The military advisor to Iran’s Supreme Leader has retreated from his denunciation of the Rouhani Government, amid tensions over the critical economic situation and protests.

General Yahya Rahim Safavi (pictured) said, after the breakout of demonstrations in Tehran and other Iranian cities earlier this week, “Sometimes it seems the country would be managed better and in a more appropriate way without the government.”

But, after Presidential senior advisor Mohammad-Baqer Nobakht pushed back, Safavi issued a message of unity on Wednesday:

Now that the satanic triangle of United States, the Zionist Regime, and the Saudis try to weaken the Islamic Republic and create dissatisfaction and despair among people, it is the duty of all of us to strive to coordinate and help the government and other branches to solve the economic problems and defuse the enemies’ plots regarding economic and psychological war.

Nobakht had responded to Safavi with the command of Ayatollah Khomeini, the founder of the Islamic Republic, that the military should refrain from intervention in politics.

Perhaps more importantly, President Hassan Rouhani assisted reconcilation with a nationally-televised speech in which he put the blame for Iran’s economic turmoil on a US-led “economic and psychological war”:

If there is hardship, we will endure it together and won’t give in, we will protect our historic dignity and defeat the United States in the fight of wills.

The words accompanied the Supreme Leader’s address to the judiciary on the same day, “We need to act firmly against the enemy, the spiteful, conspirators, and accusers.”

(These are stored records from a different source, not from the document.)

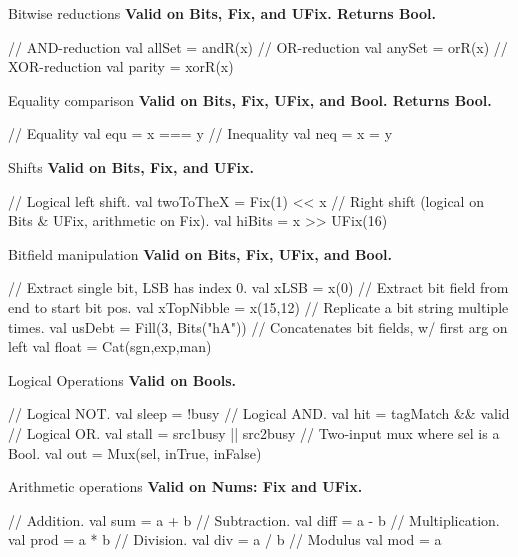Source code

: \documentclass[xcolor=pdflatex,dvipsnames,table]{beamer}
\begin{document}
\begin{frame}[fragile]{Bitwise reductions}
\textbf{Valid on Bits, Fix, and UFix.  Returns Bool.}
\begin{scala}
// AND-reduction 
val allSet = andR(x)  
// OR-reduction
val anySet = orR(x)   
// XOR-reduction 
val parity = xorR(x)  
\end{scala}
\end{frame}

\begin{frame}[fragile]{Equality comparison}
\textbf{Valid on Bits, Fix, UFix, and Bool. Returns Bool.}
\begin{scala}
// Equality
val equ = x === y 
// Inequality 
val neq = x = y   
\end{scala}
\end{frame}

\begin{frame}[fragile]{Shifts}
\textbf{Valid on Bits, Fix, and UFix.}
\begin{scala}
// Logical left shift.
val twoToTheX = Fix(1) << x   
// Right shift (logical on Bits & UFix, arithmetic on Fix).
val hiBits    = x >> UFix(16) 
\end{scala}
\end{frame}

\begin{frame}[fragile]{Bitfield manipulation}
\textbf{Valid on Bits, Fix, UFix, and Bool.}
\begin{scala}
// Extract single bit, LSB has index 0.
val xLSB       = x(0)                
// Extract bit field  from end to start bit pos. 
val xTopNibble = x(15,12)            
// Replicate a bit string multiple times.
val usDebt     = Fill(3, Bits("hA")) 
// Concatenates bit fields, w/ first arg on left
val float      = Cat(sgn,exp,man)    
\end{scala}
\end{frame}

\begin{frame}[fragile]{Logical Operations}
\textbf{Valid on Bools. }
\begin{scala}
// Logical NOT. 
val sleep = !busy                     
// Logical AND.
val hit   = tagMatch && valid         
// Logical OR.
val stall = src1busy || src2busy      
// Two-input mux where sel is a Bool.  
val out   = Mux(sel, inTrue, inFalse) 
\end{scala}
\end{frame}

\begin{frame}[fragile]{Arithmetic operations}
\textbf{Valid on Nums: Fix and UFix. }
\begin{scala}
// Addition. 
val sum  = a + b  
// Subtraction.
val diff = a - b  
// Multiplication. 
val prod = a * b  
// Division.
val div  = a / b  
// Modulus
val mod  = a %
\end{scala}
\end{frame}
\end{document}
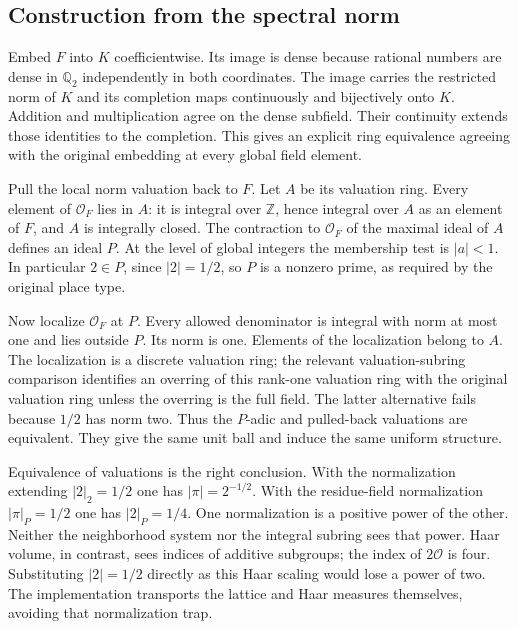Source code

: \documentclass[12pt,letterpaper]{article}
\begin{document}
\subsection{Construction from the spectral norm}
Embed $F$ into $K$ coefficientwise. Its image is dense because rational numbers are dense in $\mathbb Q_2$ independently in both coordinates. The image carries the restricted norm of $K$ and its completion maps continuously and bijectively onto $K$. Addition and multiplication agree on the dense subfield. Their continuity extends those identities to the completion. This gives an explicit ring equivalence agreeing with the original embedding at every global field element.
\par
Pull the local norm valuation back to $F$. Let $A$ be its valuation ring. Every element of $\mathcal O_F$ lies in $A$: it is integral over $\mathbb Z$, hence integral over $A$ as an element of $F$, and $A$ is integrally closed. The contraction to $\mathcal O_F$ of the maximal ideal of $A$ defines an ideal $P$. At the level of global integers the membership test is $|a|<1$. In particular $2\in P$, since $|2|=1/2$, so $P$ is a nonzero prime, as required by the original place type.
\par
Now localize $\mathcal O_F$ at $P$. Every allowed denominator is integral with norm at most one and lies outside $P$. Its norm is one. Elements of the localization belong to $A$. The localization is a discrete valuation ring; the relevant valuation-subring comparison identifies an overring of this rank-one valuation ring with the original valuation ring unless the overring is the full field. The latter alternative fails because $1/2$ has norm two. Thus the $P$-adic and pulled-back valuations are equivalent. They give the same unit ball and induce the same uniform structure.
\par
Equivalence of valuations is the right conclusion. With the normalization extending $|2|_2=1/2$ one has $|\pi|=2^{-1/2}$. With the residue-field normalization $|\pi|_P=1/2$ one has $|2|_P=1/4$. One normalization is a positive power of the other. Neither the neighborhood system nor the integral subring sees that power. Haar volume, in contrast, sees indices of additive subgroups; the index of $2\mathcal O$ is four. Substituting $|2|=1/2$ directly as this Haar scaling would lose a power of two. The implementation transports the lattice and Haar measures themselves, avoiding that normalization trap.
\end{document}
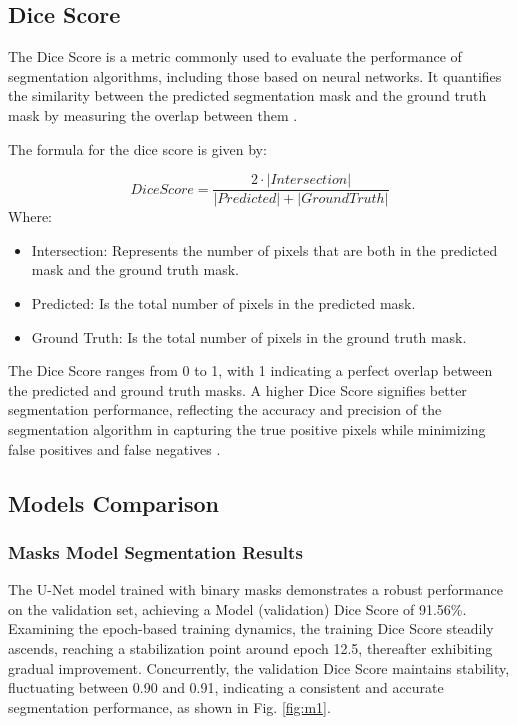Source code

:\documentclass[runningheads]{llncs}
\begin{document}
\subsection{Dice Score}
The Dice Score is a metric commonly used to evaluate the performance of segmentation algorithms, including those based on neural networks. It quantifies the similarity between the predicted segmentation mask and the ground truth mask by measuring the overlap between them \cite{dice}.

The formula for the dice score is given by:

\begin{equation}
DiceScore = \frac{2 \cdot \left | Intersection \right |}{\left | Predicted \right |+\left | GroundTruth \right |}
\end{equation}
Where:
\begin{itemize}
    \item Intersection: Represents the number of pixels that are both in the predicted mask and the ground truth mask.
    \item Predicted: Is the total number of pixels in the predicted mask.
    \item Ground Truth: Is the total number of pixels in the ground truth mask.
\end{itemize}

The Dice Score ranges from 0 to 1, with 1 indicating a perfect overlap between the predicted and ground truth masks. A higher Dice Score signifies better segmentation performance, reflecting the accuracy and precision of the segmentation algorithm in capturing the true positive pixels while minimizing false positives and false negatives \cite{dice}.

\subsection{Models Comparison}

\subsubsection{Masks Model Segmentation Results}
The U-Net model trained with binary masks demonstrates a robust performance on the validation set, achieving a Model (validation) Dice Score of 91.56\%. Examining the epoch-based training dynamics, the training Dice Score steadily ascends, reaching a stabilization point around epoch 12.5, thereafter exhibiting gradual improvement. Concurrently, the validation Dice Score maintains stability, fluctuating between 0.90 and 0.91, indicating a consistent and accurate segmentation performance, as shown in Fig. \ref{fig:m1}.
\end{document}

Iran’s fragile economy, facing expanded American sanctions after US withdrawal from the July 2015 nuclear deal, was further rocked last weekend by a 20% drop in the value of the Iranian Rial in less than 48 hours.

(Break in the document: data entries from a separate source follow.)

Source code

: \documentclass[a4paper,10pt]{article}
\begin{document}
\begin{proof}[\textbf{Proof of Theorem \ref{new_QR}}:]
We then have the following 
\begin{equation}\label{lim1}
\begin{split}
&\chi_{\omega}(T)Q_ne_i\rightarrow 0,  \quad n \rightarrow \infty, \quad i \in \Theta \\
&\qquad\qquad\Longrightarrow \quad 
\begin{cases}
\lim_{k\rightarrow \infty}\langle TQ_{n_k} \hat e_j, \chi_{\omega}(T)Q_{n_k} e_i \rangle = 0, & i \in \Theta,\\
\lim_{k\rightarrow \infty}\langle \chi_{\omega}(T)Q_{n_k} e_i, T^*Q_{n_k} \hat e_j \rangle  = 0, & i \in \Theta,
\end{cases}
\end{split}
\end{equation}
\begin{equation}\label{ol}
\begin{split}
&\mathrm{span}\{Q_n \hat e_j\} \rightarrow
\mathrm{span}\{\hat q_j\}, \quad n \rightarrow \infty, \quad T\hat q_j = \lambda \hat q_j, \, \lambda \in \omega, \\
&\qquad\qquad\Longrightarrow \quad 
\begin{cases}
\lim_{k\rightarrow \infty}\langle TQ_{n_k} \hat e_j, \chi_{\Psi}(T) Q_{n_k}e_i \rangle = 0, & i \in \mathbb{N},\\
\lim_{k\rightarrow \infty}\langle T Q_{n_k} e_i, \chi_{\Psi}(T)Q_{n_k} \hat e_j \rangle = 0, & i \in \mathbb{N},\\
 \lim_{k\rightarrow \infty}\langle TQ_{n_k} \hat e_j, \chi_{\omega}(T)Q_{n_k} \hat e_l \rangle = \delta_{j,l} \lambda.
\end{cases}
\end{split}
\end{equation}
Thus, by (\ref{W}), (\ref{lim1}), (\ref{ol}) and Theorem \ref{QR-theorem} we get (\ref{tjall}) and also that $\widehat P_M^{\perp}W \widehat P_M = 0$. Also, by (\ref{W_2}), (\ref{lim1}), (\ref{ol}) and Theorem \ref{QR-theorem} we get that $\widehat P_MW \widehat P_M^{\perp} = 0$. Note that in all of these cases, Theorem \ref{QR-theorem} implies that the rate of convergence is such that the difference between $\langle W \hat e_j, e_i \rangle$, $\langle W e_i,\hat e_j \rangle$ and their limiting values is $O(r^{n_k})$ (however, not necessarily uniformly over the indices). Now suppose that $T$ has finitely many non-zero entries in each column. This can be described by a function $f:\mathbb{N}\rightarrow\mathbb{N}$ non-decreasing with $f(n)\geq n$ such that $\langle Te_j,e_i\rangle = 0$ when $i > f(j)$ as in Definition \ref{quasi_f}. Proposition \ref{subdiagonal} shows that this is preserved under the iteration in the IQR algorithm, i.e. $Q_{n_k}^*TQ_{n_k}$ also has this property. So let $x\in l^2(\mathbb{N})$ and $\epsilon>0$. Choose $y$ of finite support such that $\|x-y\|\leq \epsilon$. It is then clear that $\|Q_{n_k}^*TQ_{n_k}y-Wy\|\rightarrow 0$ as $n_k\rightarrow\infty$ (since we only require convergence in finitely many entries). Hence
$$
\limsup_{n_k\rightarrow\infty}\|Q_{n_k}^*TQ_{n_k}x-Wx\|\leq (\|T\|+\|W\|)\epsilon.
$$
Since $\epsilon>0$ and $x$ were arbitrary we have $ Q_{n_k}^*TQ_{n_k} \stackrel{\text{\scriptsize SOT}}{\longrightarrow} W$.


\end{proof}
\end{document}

The devaluation spurred demonstrations in Tehran’s cellphone markets on Sunday. Protests in the Tehran Bazaar on Monday spread to the streets, with marchers heading towards the Parliament building before they were dispersed by police. Closures in markets and demonstrations were also reported from Tabriz in northwest Iran to Qeshm Island in the Persian Gulf.

Government intervention on Monday brought a short-lived recovery of the Rial, but the currency is sliding again. This morning it is reported at 85,000:1 vs. the US dollar, nearing its all-time low of 90,000:1 set last weekend.

The Rial has halved in value since January.